[[ Provided information, beginning ]]
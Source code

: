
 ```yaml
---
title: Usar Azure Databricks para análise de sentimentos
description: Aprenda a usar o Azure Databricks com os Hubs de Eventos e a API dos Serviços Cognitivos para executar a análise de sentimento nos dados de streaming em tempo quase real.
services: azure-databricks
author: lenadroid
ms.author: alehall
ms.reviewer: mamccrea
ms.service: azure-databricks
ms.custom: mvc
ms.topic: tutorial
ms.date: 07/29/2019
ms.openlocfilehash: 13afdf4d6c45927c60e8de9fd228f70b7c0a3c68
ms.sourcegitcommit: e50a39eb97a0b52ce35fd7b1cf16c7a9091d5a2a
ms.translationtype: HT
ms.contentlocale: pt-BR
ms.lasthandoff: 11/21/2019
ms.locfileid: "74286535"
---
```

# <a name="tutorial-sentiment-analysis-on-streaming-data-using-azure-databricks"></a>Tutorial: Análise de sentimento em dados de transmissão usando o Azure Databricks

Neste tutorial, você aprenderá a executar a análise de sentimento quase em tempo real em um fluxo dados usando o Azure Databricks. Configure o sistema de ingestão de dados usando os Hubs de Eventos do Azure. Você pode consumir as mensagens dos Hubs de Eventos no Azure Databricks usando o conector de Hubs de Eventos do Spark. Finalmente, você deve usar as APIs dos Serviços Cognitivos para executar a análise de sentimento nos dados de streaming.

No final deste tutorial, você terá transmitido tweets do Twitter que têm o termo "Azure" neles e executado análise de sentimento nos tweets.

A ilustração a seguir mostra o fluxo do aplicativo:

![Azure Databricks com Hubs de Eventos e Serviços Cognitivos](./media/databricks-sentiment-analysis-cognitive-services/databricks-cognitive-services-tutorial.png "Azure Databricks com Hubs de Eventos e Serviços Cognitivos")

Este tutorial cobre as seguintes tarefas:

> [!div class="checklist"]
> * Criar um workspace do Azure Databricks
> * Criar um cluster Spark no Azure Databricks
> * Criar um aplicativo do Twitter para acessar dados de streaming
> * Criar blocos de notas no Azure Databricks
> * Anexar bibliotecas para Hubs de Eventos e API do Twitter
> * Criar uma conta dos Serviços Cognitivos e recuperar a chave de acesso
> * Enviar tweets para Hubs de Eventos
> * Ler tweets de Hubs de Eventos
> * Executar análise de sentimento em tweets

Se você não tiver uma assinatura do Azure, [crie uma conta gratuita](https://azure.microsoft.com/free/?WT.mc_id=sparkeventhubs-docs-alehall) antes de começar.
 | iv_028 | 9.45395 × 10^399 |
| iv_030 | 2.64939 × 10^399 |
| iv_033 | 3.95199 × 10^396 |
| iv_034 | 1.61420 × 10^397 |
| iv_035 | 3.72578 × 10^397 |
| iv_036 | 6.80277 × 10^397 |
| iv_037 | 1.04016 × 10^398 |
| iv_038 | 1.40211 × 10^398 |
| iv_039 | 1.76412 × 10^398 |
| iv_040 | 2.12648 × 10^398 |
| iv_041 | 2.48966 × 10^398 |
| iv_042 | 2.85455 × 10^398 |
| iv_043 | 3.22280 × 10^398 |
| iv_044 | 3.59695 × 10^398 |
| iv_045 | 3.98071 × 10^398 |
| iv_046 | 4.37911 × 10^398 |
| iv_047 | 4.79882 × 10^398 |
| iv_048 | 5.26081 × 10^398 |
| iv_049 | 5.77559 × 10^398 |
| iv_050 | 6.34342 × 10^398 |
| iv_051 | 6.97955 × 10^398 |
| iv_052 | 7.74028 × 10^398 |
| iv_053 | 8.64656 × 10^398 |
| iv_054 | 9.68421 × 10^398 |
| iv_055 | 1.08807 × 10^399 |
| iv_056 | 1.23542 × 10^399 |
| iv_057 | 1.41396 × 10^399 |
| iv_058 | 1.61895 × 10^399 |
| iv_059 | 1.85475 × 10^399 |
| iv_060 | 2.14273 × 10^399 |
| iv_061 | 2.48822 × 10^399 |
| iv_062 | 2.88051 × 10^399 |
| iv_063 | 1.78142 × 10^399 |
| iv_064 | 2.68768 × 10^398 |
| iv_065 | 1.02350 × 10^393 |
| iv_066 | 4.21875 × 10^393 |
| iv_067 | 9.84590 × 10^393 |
[[ Provided information, end ]]
What the task requires: Among the entries above, find the line with "API do Twitter" and the line with "9.45395 × 10^399 |"; give again exactly these two lines and all lines between them.

Response to this exercise:
> * Anexar bibliotecas para Hubs de Eventos e API do Twitter
> * Criar uma conta dos Serviços Cognitivos e recuperar a chave de acesso
> * Enviar tweets para Hubs de Eventos
> * Ler tweets de Hubs de Eventos
> * Executar análise de sentimento em tweets

Se você não tiver uma assinatura do Azure, [crie uma conta gratuita](https://azure.microsoft.com/free/?WT.mc_id=sparkeventhubs-docs-alehall) antes de começar.
 | iv_028 | 9.45395 × 10^399 |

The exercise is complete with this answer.